• [Exercise] Copy out each line of the data that holds the word "force".

• [Input]
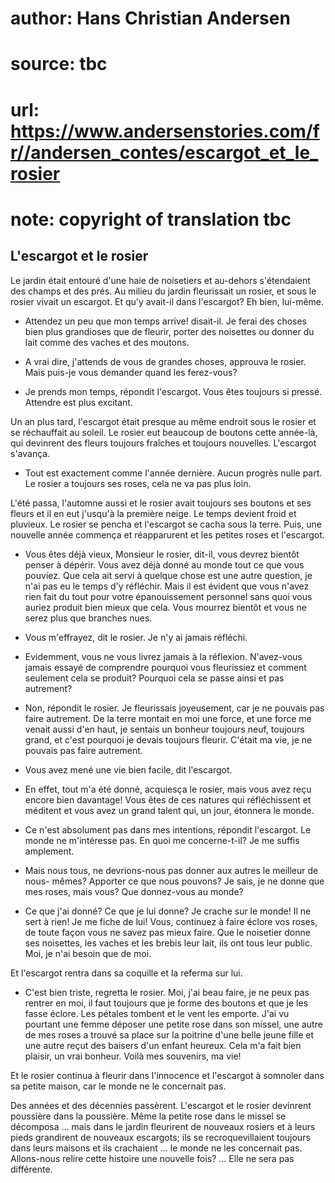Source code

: # author: Hans Christian Andersen
# source: tbc
# url: https://www.andersenstories.com/fr//andersen_contes/escargot_et_le_rosier
# note: copyright of translation tbc

## L'escargot et le rosier 

Le jardin était entouré d'une haie de noisetiers et au-dehors
s'étendaient des champs et des prés. Au milieu du jardin fleurissait un
rosier, et sous le rosier vivait un escargot. Et qu'y avait-il dans
l'escargot? Eh bien, lui-même.

- Attendez un peu que mon temps arrive! disait-il. Je ferai des choses
bien plus grandioses que de fleurir, porter des noisettes ou donner du
lait comme des vaches et des moutons.

- A vrai dire, j'attends de vous de grandes choses, approuva le
rosier. Mais puis-je vous demander quand les ferez-vous?

- Je prends mon temps, répondit l'escargot. Vous êtes toujours si
pressé. Attendre est plus excitant.

Un an plus tard, l'escargot était presque au même endroit sous le
rosier et se réchauffait au soleil. Le rosier eut beaucoup de boutons
cette année-là, qui devinrent des fleurs toujours fraîches et toujours
nouvelles. L'escargot s'avança.

- Tout est exactement comme l'année dernière. Aucun progrès nulle
part. Le rosier a toujours ses roses, cela ne va pas plus loin.

L'été passa, l'automne aussi et le rosier avait toujours ses boutons
et ses fleurs et il en eut j'usqu'à la première neige. Le temps
devient froid et pluvieux. Le rosier se pencha et l'escargot se cacha
sous la terre. Puis, une nouvelle année commença et réapparurent et les
petites roses et l'escargot.

- Vous êtes déjà vieux, Monsieur le rosier, dit-il, vous devrez bientôt
penser à dépérir. Vous avez déjà donné au monde tout ce que vous
pouviez. Que cela ait servi à quelque chose est une autre question, je
n'ai pas eu le temps d'y réfléchir. Mais il est évident que vous
n'avez rien fait du tout pour votre épanouissement personnel sans quoi
vous auriez produit bien mieux que cela. Vous mourrez bientôt et vous ne
serez plus que branches nues.

- Vous m'effrayez, dit le rosier. Je n'y ai jamais réfléchi.

- Evidemment, vous ne vous livrez jamais à la réflexion. N'avez-vous
jamais essayé de comprendre pourquoi vous fleurissiez et comment
seulement cela se produit? Pourquoi cela se passe ainsi et pas
autrement?

- Non, répondit le rosier. Je fleurissais joyeusement, car je ne
pouvais pas faire autrement. De la terre montait en moi une force, et
une force me venait aussi d'en haut, je sentais un bonheur toujours
neuf, toujours grand, et c'est pourquoi je devais toujours fleurir.
C'était ma vie, je ne pouvais pas faire autrement.

- Vous avez mené une vie bien facile, dit l'escargot.

- En effet, tout m'a été donné, acquiesça le rosier, mais vous avez
reçu encore bien davantage! Vous êtes de ces natures qui réfléchissent
et méditent et vous avez un grand talent qui, un jour, étonnera le
monde.

- Ce n'est absolument pas dans mes intentions, répondit l'escargot.
Le monde ne m'intéresse pas. En quoi me concerne-t-il? Je me suffis
amplement.

- Mais nous tous, ne devrions-nous pas donner aux autres le meilleur de
nous- mêmes? Apporter ce que nous pouvons? Je sais, je ne donne que mes
roses, mais vous? Que donnez-vous au monde?

- Ce que j'ai donné? Ce que je lui donne? Je crache sur le monde! Il
ne sert à rien! Je me fiche de lui! Vous, continuez à faire éclore vos
roses, de toute façon vous ne savez pas mieux faire. Que le noisetier
donne ses noisettes, les vaches et les brebis leur lait, ils ont tous
leur public. Moi, je n'ai besoin que de moi.

Et l'escargot rentra dans sa coquille et la referma sur lui.

- C'est bien triste, regretta le rosier. Moi, j'ai beau faire, je ne
peux pas rentrer en moi, il faut toujours que je forme des boutons et
que je les fasse éclore. Les pétales tombent et le vent les emporte.
J'ai vu pourtant une femme déposer une petite rose dans son missel, une
autre de mes roses a trouvé sa place sur la poitrine d'une belle jeune
fille et une autre reçut des baisers d'un enfant heureux. Cela m'a
fait bien plaisir, un vrai bonheur. Voilà mes souvenirs, ma vie!

Et le rosier continua à fleurir dans l'innocence et l'escargot à
somnoler dans sa petite maison, car le monde ne le concernait pas.

Des années et des décennies passèrent. L'escargot et le rosier
devinrent poussière dans la poussière. Même la petite rose dans le
missel se décomposa ... mais dans le jardin fleurirent de nouveaux
rosiers et à leurs pieds grandirent de nouveaux escargots; ils se
recroquevillaient toujours dans leurs maisons et ils crachaient ... le
monde ne les concernait pas. Allons-nous relire cette histoire une
nouvelle fois? ... Elle ne sera pas différente.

• [Written solution]
pouvais pas faire autrement. De la terre montait en moi une force, et
une force me venait aussi d'en haut, je sentais un bonheur toujours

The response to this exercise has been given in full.